Mayor Greg Fischer joined Chief Erika Shields of the Louisville Metro Police Department (LMPD) and Maj. Emily McKinley today to provide an update on recent improvements to the disposal of abandoned and wrecked vehicles in the streets.

“Over the years, many of our agencies, including LMPD, Facilities and Louisville Forward, have worked with the Metro Council and residents to find solutions to the complex issues plaguing our pound,” the mayor said. “Significant progress has been made over the past few months, including the amnesty order, regular auctions, a new auxiliary storage location, tracking improvements and easier reporting through Metro311, which help reduce overcrowding on our existing land.”

Efforts include:

  • Auctions: A contract with Auctions ASAP allows auctions to take place twice a month. Auctions are held both online and in person, increasing opportunities for buyers nationwide.
  • Amnesty Ordinance: In January, the Mayor signed the Subway Board Ordinance giving the city’s Director of Public Works the ability to declare an amnesty period, not to exceed 30 days, during which all towing and storage fees are waived for those who pick up their vehicle at the impound lot. The order, passed by Council on December 16, was designed to remove a financial impediment that could contribute to overcrowding at the pound and resulted in the removal of 89 vehicles from the pound.
  • Auxiliary Storage: The city has contracted with IAAI for an auxiliary storage location in case LMPD and the contracted towing company, Suburban, become overcrowded.
  • Improvements to the existing pound: the city is adding features to beautify and alleviate any visual or safety issues at the pound, including lighting and fencing, and planting trees and shrubs with the help of Trees Louisville and State.
  • Inventory Improvements: To better inform LMPD of existing field vehicle inventory, including vehicle make/model and location, and to improve and speed up vehicle recovery, the city has started barcode each vehicle to increase efficiency.

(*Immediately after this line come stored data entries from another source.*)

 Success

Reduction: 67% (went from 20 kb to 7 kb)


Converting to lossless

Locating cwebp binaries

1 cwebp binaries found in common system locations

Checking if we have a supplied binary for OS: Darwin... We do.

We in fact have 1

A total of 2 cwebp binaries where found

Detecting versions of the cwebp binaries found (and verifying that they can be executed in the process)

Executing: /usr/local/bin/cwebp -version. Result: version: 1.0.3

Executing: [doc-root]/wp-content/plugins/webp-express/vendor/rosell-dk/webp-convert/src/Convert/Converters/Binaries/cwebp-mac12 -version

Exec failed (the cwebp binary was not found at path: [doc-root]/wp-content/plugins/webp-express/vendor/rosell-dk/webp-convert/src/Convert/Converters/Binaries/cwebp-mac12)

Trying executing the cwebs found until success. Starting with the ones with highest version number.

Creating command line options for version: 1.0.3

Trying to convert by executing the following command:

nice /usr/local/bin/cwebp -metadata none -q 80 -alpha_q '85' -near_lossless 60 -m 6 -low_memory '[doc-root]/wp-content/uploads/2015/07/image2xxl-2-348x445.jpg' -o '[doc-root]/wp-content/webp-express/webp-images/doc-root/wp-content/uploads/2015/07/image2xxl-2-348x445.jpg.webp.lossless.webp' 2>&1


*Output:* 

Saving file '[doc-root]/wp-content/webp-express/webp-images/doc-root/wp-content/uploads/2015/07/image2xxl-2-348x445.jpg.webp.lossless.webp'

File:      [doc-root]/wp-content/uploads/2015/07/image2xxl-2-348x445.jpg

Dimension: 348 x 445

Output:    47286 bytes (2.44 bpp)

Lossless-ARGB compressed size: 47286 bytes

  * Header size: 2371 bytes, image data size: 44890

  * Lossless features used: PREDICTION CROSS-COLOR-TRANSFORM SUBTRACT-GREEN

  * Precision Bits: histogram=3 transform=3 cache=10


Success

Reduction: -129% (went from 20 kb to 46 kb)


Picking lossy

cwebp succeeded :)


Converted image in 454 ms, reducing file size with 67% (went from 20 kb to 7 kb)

Metro311: The city has enhanced its Metro311 app to include an option for users to report abandoned vehicles. A photo of the vehicle and the location is sufficient; the report will be forwarded to the LMPD.

“I am confident in the direction we are heading with the LMPD pound,” Chief Shields said. “We have identified several action points to improve the handling of abandoned vehicles and the function of the lot. In addition, we are improving technology to streamline vehicle processing.

In December 2021, the city announced plans for a new LMPD auction lot located off 7th Street Road to alleviate the challenge of abandoned vehicles.

The mayor noted that “the steps we are taking now will help us better understand the size of the number of vehicles we have to deal with. After that, we can assess what role the 7th Street property will play.

Since January 2022, LMPD has towed 267 abandoned vehicles from the roads of Louisville.

The city’s existing impound, located for at least 50 years at 1478 Frankfort Avenue in Butchertown, serves as the main temporary storage area for towed cars from across the city, and a longer-term storage area for detained vehicles as evidence in legal proceedings. Its capacity is around 1,800 vehicles and today around 1,250 cars are stored in the field.

“We believe these measures contribute to our whole-of-government approach to public safety,” the mayor said. “Removing abandoned vehicles from the roads creates safer communities for residents and our officers.”